Personal Insolvency or Debt Agreements can be made when a debtor and creditor come to a resolution where the individual agrees to pay the debt owed to their creditors partially or in full.
Debt Agreements can only be made if you satisfy a number of conditions. Some of these are that you are insolvent, have not been bankrupt or used the debt agreement system in the past ten years and have assets and liabilities below a predetermined amount.
Lodging an application with the Australian Financial Security Authority for a debt agreement is an act of bankruptcy, so it is important to seek professional advice before doing so. We can help you to understand if this type of agreement is best for you once we meet and understand your particular circumstances.
A Personal Insolvency Agreement (also known as a Part X Agreement or a PIA) usually is where an offer is made by an individual/s to their creditors in an attempt to resolve their financial difficulties. If the offer is accepted by creditors, the person is not bankrupt and not bound by the restrictions and responsibilities that a bankrupt person faces. Normally the offer made is greater than what creditors could expect to receive in the event that the individual became bankrupt and can be funded by the sale of all or some assets, or where the person does not have realisable assets, from future income or funds provided by friends and or relations.
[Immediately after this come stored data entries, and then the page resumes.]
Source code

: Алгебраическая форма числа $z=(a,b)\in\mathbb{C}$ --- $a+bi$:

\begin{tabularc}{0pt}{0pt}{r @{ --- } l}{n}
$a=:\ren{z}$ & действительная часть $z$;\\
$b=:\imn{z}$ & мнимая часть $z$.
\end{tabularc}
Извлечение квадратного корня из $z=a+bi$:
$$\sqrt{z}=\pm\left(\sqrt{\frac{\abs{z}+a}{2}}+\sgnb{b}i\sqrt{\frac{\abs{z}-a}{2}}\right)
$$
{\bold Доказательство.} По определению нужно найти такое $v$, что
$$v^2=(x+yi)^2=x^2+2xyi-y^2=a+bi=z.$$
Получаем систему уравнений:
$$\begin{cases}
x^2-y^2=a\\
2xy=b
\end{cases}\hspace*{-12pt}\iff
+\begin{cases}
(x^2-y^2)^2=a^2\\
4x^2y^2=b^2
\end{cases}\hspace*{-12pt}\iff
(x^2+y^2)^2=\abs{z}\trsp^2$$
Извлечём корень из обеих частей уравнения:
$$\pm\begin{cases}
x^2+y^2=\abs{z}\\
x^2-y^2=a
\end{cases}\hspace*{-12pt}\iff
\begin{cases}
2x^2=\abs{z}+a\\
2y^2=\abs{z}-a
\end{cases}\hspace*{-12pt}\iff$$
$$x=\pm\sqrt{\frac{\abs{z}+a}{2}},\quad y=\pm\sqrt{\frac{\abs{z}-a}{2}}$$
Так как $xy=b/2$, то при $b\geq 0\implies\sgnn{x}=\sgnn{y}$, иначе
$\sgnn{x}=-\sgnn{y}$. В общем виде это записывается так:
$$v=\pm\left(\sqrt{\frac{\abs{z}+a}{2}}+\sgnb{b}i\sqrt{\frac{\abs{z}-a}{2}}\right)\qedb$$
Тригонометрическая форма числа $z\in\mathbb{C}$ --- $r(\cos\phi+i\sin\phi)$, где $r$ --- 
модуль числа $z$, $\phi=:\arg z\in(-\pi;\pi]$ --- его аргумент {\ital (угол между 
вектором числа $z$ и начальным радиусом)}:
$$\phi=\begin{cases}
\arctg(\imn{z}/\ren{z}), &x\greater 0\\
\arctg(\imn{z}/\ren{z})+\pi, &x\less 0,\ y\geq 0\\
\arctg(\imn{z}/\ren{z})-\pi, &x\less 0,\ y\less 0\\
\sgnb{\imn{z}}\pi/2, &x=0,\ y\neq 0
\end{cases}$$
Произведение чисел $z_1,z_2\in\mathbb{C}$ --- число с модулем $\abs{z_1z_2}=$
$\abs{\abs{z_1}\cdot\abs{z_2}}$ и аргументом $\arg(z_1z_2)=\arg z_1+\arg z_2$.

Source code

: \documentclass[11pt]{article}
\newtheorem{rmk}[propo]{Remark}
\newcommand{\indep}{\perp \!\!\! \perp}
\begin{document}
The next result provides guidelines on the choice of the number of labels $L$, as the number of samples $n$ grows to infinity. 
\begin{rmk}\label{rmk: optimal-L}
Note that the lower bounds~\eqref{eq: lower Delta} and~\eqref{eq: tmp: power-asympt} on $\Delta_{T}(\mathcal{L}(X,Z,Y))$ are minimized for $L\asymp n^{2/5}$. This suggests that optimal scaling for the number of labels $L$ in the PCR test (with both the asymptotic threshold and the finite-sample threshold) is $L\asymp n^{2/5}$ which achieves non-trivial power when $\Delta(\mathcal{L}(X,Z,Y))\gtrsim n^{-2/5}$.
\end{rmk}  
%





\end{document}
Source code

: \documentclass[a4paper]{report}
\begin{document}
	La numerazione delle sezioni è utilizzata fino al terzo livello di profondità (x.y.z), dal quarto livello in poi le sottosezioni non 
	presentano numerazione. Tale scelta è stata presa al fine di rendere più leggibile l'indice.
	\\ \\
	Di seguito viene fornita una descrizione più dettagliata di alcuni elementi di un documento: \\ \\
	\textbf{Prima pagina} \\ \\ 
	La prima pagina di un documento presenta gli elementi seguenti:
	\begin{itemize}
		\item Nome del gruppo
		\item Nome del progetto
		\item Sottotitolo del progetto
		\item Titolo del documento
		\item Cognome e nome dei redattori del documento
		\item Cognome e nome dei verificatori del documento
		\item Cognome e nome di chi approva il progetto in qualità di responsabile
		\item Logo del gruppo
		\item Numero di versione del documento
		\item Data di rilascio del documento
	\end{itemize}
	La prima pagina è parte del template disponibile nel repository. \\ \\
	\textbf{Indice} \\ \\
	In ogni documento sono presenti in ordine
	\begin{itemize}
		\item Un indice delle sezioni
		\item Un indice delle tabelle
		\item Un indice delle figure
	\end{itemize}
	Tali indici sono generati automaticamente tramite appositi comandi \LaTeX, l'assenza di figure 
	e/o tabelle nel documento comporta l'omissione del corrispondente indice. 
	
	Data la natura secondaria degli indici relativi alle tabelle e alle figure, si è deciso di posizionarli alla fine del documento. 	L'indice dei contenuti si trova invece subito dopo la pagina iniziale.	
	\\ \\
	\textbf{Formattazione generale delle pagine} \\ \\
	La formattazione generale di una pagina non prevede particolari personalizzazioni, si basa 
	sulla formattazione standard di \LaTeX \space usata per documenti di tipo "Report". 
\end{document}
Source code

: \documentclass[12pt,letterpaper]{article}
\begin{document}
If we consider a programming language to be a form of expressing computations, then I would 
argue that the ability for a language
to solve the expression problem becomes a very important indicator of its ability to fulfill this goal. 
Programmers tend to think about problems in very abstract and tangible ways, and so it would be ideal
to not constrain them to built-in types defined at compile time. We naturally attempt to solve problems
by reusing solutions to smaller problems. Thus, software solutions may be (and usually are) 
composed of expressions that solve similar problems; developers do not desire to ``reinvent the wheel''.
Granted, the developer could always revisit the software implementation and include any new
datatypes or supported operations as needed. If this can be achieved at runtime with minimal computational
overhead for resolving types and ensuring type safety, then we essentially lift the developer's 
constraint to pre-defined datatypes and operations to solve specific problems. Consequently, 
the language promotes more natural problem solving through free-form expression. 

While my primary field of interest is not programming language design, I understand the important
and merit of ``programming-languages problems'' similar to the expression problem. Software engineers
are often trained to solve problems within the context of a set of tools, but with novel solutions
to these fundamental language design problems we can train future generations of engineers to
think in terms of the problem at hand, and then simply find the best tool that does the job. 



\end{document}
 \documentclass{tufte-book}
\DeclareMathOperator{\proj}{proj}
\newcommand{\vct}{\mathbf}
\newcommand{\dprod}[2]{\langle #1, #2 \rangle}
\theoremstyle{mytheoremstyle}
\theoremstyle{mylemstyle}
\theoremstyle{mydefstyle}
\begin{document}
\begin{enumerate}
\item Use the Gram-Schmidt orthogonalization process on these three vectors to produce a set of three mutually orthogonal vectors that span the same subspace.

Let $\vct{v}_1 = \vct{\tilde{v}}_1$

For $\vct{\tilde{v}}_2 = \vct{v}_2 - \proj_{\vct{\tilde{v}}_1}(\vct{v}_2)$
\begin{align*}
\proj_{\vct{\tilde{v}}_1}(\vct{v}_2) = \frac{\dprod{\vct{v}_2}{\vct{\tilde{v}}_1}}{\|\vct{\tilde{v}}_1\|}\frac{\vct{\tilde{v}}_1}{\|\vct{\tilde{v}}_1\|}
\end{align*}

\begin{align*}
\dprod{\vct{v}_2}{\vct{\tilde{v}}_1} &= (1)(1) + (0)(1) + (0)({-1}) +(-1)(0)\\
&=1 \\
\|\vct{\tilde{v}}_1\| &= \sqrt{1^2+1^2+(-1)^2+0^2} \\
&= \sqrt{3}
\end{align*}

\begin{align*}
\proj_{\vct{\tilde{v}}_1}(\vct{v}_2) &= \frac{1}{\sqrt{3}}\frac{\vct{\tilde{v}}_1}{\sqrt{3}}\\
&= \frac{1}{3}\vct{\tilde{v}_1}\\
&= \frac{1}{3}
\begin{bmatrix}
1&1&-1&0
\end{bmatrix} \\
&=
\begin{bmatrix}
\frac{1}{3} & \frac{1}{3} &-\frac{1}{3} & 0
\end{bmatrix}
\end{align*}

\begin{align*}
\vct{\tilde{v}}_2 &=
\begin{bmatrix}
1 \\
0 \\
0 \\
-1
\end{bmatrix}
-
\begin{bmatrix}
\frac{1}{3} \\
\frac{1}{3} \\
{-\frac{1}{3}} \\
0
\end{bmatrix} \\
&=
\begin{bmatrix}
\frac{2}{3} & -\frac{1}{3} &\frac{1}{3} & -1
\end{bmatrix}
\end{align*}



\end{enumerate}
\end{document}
A PIA is a formal arrangement under the Bankruptcy Act and involves a meeting of the persons creditors to be held. In order for the offer made to be accepted it requires that of the creditors who attend the meeting of creditors in person or by proxy, 75% in dollar value and more than 50% in number of those creditors must vote in favour of the proposal. Some creditors elect to not participate in the meeting or elect to abstain from voting, however even if they choose to do this they will be bound by the decision reached by the creditors in attendance. A PIA is a good alternative for those people who for whatever reason would prefer not to become bankrupt however wish to resolve their financial difficulties, allowing them to move forward.